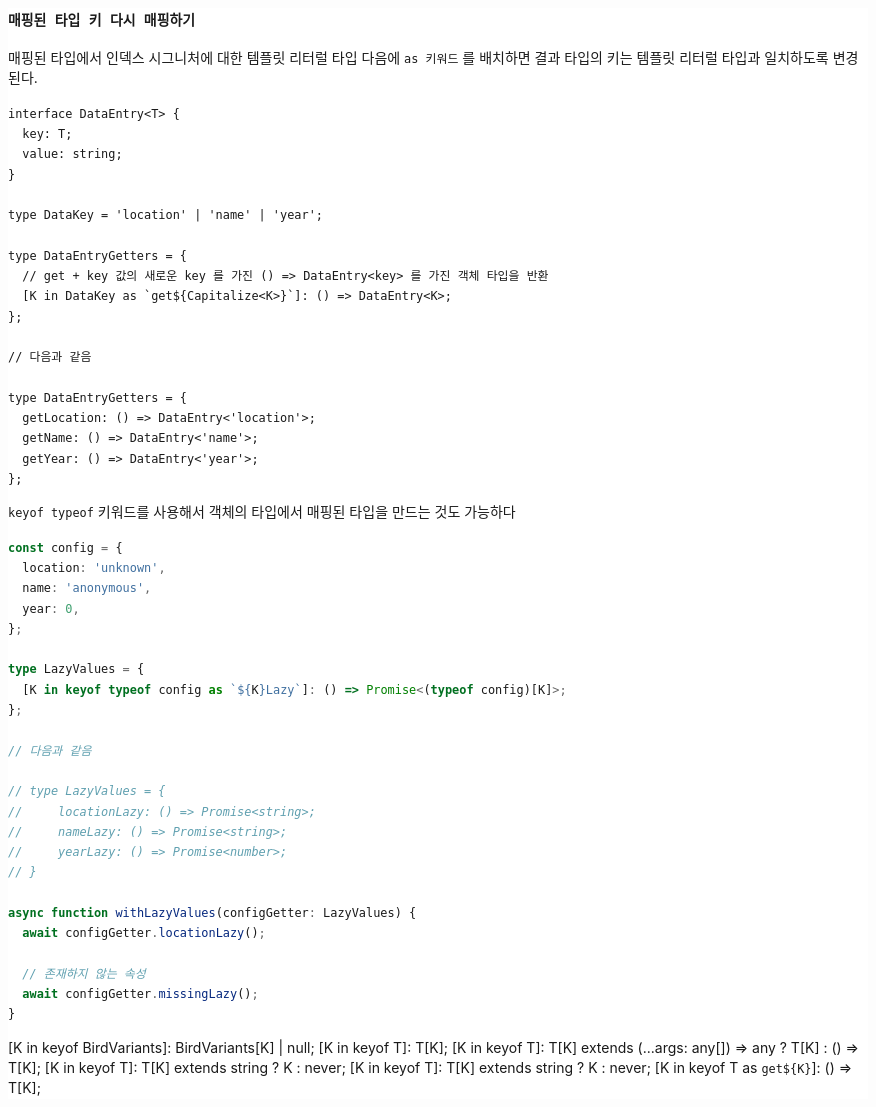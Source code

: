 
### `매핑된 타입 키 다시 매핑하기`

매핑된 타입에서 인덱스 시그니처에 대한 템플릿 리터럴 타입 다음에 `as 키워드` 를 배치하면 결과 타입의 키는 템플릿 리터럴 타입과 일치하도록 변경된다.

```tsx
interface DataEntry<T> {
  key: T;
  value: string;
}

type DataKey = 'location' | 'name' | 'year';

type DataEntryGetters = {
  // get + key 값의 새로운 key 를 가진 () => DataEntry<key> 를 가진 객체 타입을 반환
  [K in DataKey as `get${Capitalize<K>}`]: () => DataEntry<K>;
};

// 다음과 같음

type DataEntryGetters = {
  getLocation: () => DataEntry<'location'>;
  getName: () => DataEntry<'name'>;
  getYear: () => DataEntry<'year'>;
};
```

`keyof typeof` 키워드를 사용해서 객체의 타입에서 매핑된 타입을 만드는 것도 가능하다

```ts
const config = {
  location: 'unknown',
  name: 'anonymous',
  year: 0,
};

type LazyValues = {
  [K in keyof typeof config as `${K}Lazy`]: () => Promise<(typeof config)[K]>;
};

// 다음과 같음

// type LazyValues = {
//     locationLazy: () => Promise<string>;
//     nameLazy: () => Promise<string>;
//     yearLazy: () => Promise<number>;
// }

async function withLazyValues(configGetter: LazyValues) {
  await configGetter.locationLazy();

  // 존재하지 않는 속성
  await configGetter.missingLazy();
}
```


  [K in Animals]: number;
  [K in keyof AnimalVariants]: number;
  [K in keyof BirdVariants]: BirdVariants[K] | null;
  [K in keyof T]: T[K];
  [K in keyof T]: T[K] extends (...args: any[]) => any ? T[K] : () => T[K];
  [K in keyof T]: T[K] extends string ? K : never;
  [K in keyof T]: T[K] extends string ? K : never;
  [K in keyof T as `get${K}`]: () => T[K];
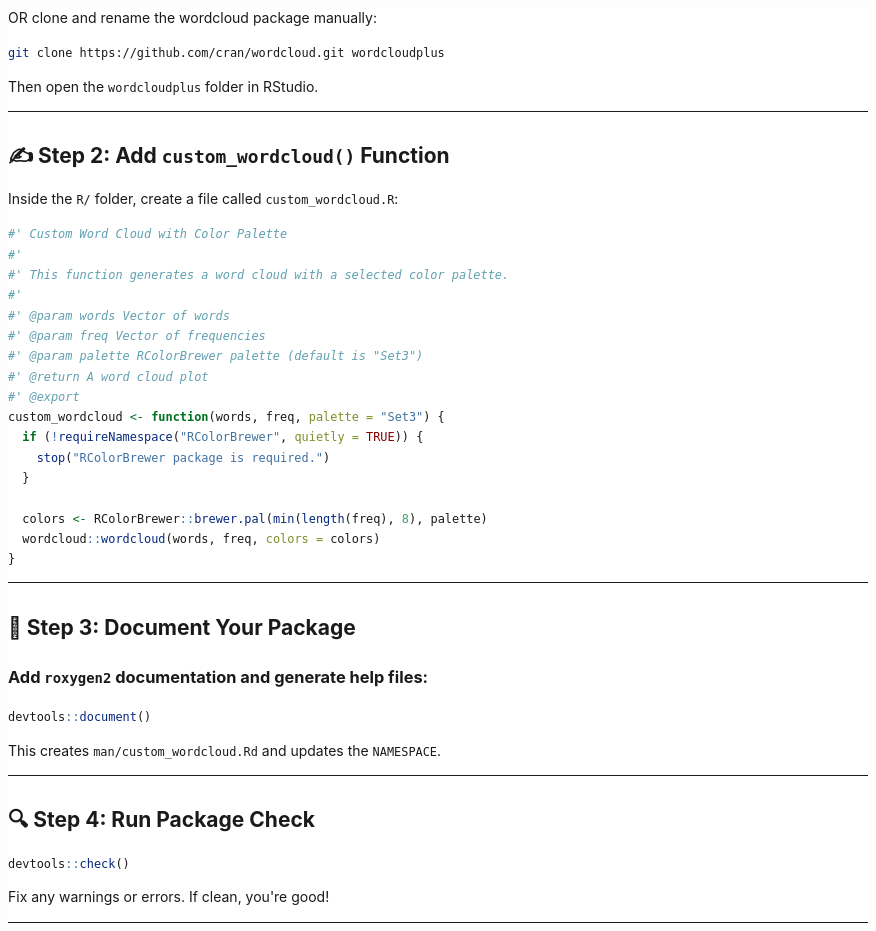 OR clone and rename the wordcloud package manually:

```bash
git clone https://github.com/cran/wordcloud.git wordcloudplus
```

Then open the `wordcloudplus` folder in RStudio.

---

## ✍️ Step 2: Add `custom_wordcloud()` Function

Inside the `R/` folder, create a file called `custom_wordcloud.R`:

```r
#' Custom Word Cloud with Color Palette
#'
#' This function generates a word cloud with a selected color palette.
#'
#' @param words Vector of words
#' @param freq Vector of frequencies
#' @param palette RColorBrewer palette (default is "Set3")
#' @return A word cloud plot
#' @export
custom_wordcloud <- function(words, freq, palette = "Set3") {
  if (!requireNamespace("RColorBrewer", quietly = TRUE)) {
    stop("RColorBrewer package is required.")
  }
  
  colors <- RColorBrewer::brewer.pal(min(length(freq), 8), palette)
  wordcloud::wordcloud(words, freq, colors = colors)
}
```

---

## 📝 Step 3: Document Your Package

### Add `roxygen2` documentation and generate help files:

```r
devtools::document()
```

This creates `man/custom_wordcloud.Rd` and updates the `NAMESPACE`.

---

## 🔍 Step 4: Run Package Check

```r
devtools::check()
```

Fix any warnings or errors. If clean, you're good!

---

..............................

_How to complete this task:_ Your answer should be the lines of the records that hold the string "number".

_Output of the task:_
//     yearLazy: () => Promise<number>;
  [K in Animals]: number;
  [K in keyof AnimalVariants]: number;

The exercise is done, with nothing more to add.